Na mesma linha, José Sócrates, chefe do Governo de Lisboa , afirmou à entrada que, apesar de ser cedo para pensar em soluções específicas, que "se arranjará uma solução jurídica que respeite as razões do "não" e que leve a Irlanda a poder ratificar o Tratado no próximo ano". O primeiro-ministro explicou que as possibilidades em aberto para resolver o "problema que se chama Irlanda" serão "semelhantes àquelas que se encontraram no passado", perante outros "não" a referendos europeus.

Ao mesmo tempo, Sócrates sublinhou a importância da ratificação do Tratado de Lisboa por parte do Reino Unido neste contexto e garantiu que "a Europa está decidida a avançar". "Deste Conselho devem sair duas mensagens", disse o primeiro-ministro aos jornalistas: "uma é que o processo de ratificações vai continuar e a segunda é que vamos atender às razões do "não".

Olhos postos em Cowen

Para já, ainda é cedo para antever renegociações ao texto do Tratado de Lisboa , mas, em Outubro, na primeira cimeira de líderes da presidência de Nicolas Sarkozy da União Europeia, Cowen tornará a ser o centro das atenções e propor as soluções que poderão oferecer um "Sim" irlandês à Europa. Na véspera do Conselho Europeu, Cowen foi ao Parlamento irlandês e fez uma resenha das razões que custaram o "não" a Lisboa . A perda do comissário e a insegurança face a questões como a neutralidade militar ou fiscalidade foram os assuntos de topo que Cowen enunciou, reiterando que precisa de tempo para arranjar as soluções certas.
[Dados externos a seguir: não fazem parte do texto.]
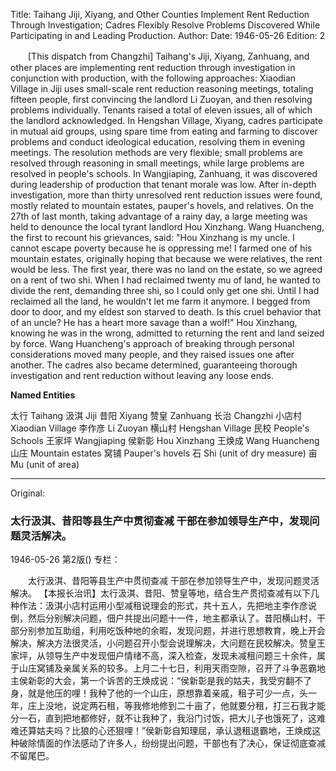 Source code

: Title: Taihang Jiji, Xiyang, and Other Counties Implement Rent Reduction Through Investigation; Cadres Flexibly Resolve Problems Discovered While Participating in and Leading Production.
Author: 
Date: 1946-05-26
Edition: 2

　　[This dispatch from Changzhi] Taihang's Jiji, Xiyang, Zanhuang, and other places are implementing rent reduction through investigation in conjunction with production, with the following approaches: Xiaodian Village in Jiji uses small-scale rent reduction reasoning meetings, totaling fifteen people, first convincing the landlord Li Zuoyan, and then resolving problems individually. Tenants raised a total of eleven issues, all of which the landlord acknowledged. In Hengshan Village, Xiyang, cadres participate in mutual aid groups, using spare time from eating and farming to discover problems and conduct ideological education, resolving them in evening meetings. The resolution methods are very flexible; small problems are resolved through reasoning in small meetings, while large problems are resolved in people's schools. In Wangjiaping, Zanhuang, it was discovered during leadership of production that tenant morale was low. After in-depth investigation, more than thirty unresolved rent reduction issues were found, mostly related to mountain estates, pauper's hovels, and relatives. On the 27th of last month, taking advantage of a rainy day, a large meeting was held to denounce the local tyrant landlord Hou Xinzhang. Wang Huancheng, the first to recount his grievances, said: "Hou Xinzhang is my uncle. I cannot escape poverty because he is oppressing me! I farmed one of his mountain estates, originally hoping that because we were relatives, the rent would be less. The first year, there was no land on the estate, so we agreed on a rent of two shi. When I had reclaimed twenty mu of land, he wanted to divide the rent, demanding three shi, so I could only get one shi. Until I had reclaimed all the land, he wouldn't let me farm it anymore. I begged from door to door, and my eldest son starved to death. Is this cruel behavior that of an uncle? He has a heart more savage than a wolf!" Hou Xinzhang, knowing he was in the wrong, admitted to returning the rent and land seized by force. Wang Huancheng's approach of breaking through personal considerations moved many people, and they raised issues one after another. The cadres also became determined, guaranteeing thorough investigation and rent reduction without leaving any loose ends.



**Named Entities**


太行  Taihang
汲淇  Jiji
昔阳  Xiyang
赞皇  Zanhuang
长治  Changzhi
小店村  Xiaodian Village
李作彦  Li Zuoyan
横山村  Hengshan Village
民校  People's Schools
王家坪  Wangjiaping
侯新彰  Hou Xinzhang
王焕成  Wang Huancheng
山庄  Mountain estates
窝铺  Pauper's hovels
石  Shi (unit of dry measure)
亩  Mu (unit of area)



<hr /> 

Original: 


### 太行汲淇、昔阳等县生产中贯彻查减  干部在参加领导生产中，发现问题灵活解决。

1946-05-26
第2版()
专栏：

　　太行汲淇、昔阳等县生产中贯彻查减
    干部在参加领导生产中，发现问题灵活解决。
    【本报长治讯】太行汲淇、昔阳、赞皇等地，结合生产贯彻查减有以下几种作法：汲淇小店村运用小型减租说理会的形式，共十五人，先把地主李作彦说倒，然后分别解决问题，佃户共提出问题十一件，地主都承认了。昔阳横山村，干部分别参加互助组，利用吃饭种地的余暇，发现问题，并进行思想教育，晚上开会解决，解决方法很灵活，小问题召开小型会说理解决，大问题在民校解决。赞皇王家坪，从领导生产中发现佃户情绪不高，深入检查，发现未减租问题三十余件，属于山庄窝铺及亲属关系的较多。上月二十七日，利用天雨空隙，召开了斗争恶霸地主侯新彰的大会，第一个诉苦的王焕成说：“侯新彰是我的姑夫，我受穷翻不了身，就是他压的哩！我种了他的一个山庄，原想靠着亲戚，租子可少一点，头一年，庄上没地，说定两石租，等我修地修到二十亩了，他就要分租，打三石我才能分一石，直到把地都修好，就不让我种了，我沿门讨饭，把大儿子也饿死了，这难难还算姑夫吗？比狼的心还狠哩！”侯新彰自知理屈，承认退租退霸地，王焕成这种破除情面的作法感动了许多人，纷纷提出问题，干部也有了决心，保证彻底查减不留尾巴。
Os carros eléctricos de Sócrates

Era um dos temas principais da cimeira que hoje termina em Bruxelas, mas depois do referendo na Irlanda foi relegado para segundo plano. A crise provocada pela escalada dos preços do petróleo e dos bens alimentares, que motivou protestos em toda a UE também está na agenda e os líderes deverão definir caminhos para mitigar os efeitos do aumento dos preços.

No capítulo dos combustíveis, José Sócrates disse que a UE tem de mostrar "músculo" e "decisão política" na abordagem ao choque petrolífero que afecta a economia europeia. O líder português salientou ainda que é preciso que a Europa diminua a dependência face ao petróleo e para isso apresentou uma das soluções: "Acho que é altura de a Europa apostar nos carros eléctricos."